Please copy out each line of the listing that contains the word "experiment".

────

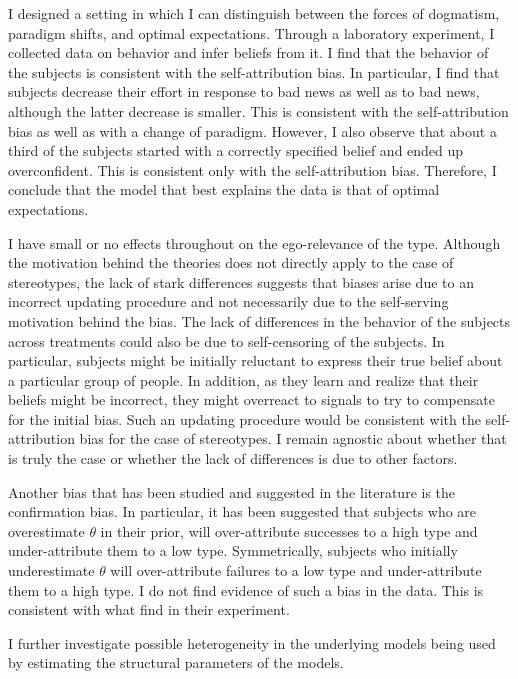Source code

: \documentclass[
  12pt,
]{article}
\begin{document}
I designed a setting in which I can distinguish between the forces of
dogmatism, paradigm shifts, and optimal expectations. Through a
laboratory experiment, I collected data on behavior and infer beliefs
from it. I find that the behavior of the subjects is consistent with the
self-attribution bias. In particular, I find that subjects decrease
their effort in response to bad news as well as to bad news, although
the latter decrease is smaller. This is consistent with the
self-attribution bias as well as with a change of paradigm. However, I
also observe that about a third of the subjects started with a correctly
specified belief and ended up overconfident. This is consistent only
with the self-attribution bias. Therefore, I conclude that the model
that best explains the data is that of optimal expectations.

I have small or no effects throughout on the ego-relevance of the type.
Although the motivation behind the theories does not directly apply to
the case of stereotypes, the lack of stark differences suggests that
biases arise due to an incorrect updating procedure and not necessarily
due to the self-serving motivation behind the bias. The lack of
differences in the behavior of the subjects across treatments could also
be due to self-censoring of the subjects. In particular, subjects might
be initially reluctant to express their true belief about a particular
group of people. In addition, as they learn and realize that their
beliefs might be incorrect, they might overreact to signals to try to
compensate for the initial bias. Such an updating procedure would be
consistent with the self-attribution bias for the case of stereotypes. I
remain agnostic about whether that is truly the case or whether the lack
of differences is due to other factors.

Another bias that has been studied and suggested in the literature is
the confirmation bias. In particular, it has been suggested that
subjects who are overestimate \(\theta\) in their prior, will
over-attribute successes to a high type and under-attribute them to a
low type. Symmetrically, subjects who initially underestimate \(\theta\)
will over-attribute failures to a low type and under-attribute them to a
high type. I do not find evidence of such a bias in the data. This is
consistent with what \citet{Mobius2022} find in their experiment.

I further investigate possible heterogeneity in the underlying models
being used by estimating the structural parameters of the models.
\end{document}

────

> _Solution to this exercise_:
laboratory experiment, I collected data on behavior and infer beliefs
consistent with what \citet{Mobius2022} find in their experiment.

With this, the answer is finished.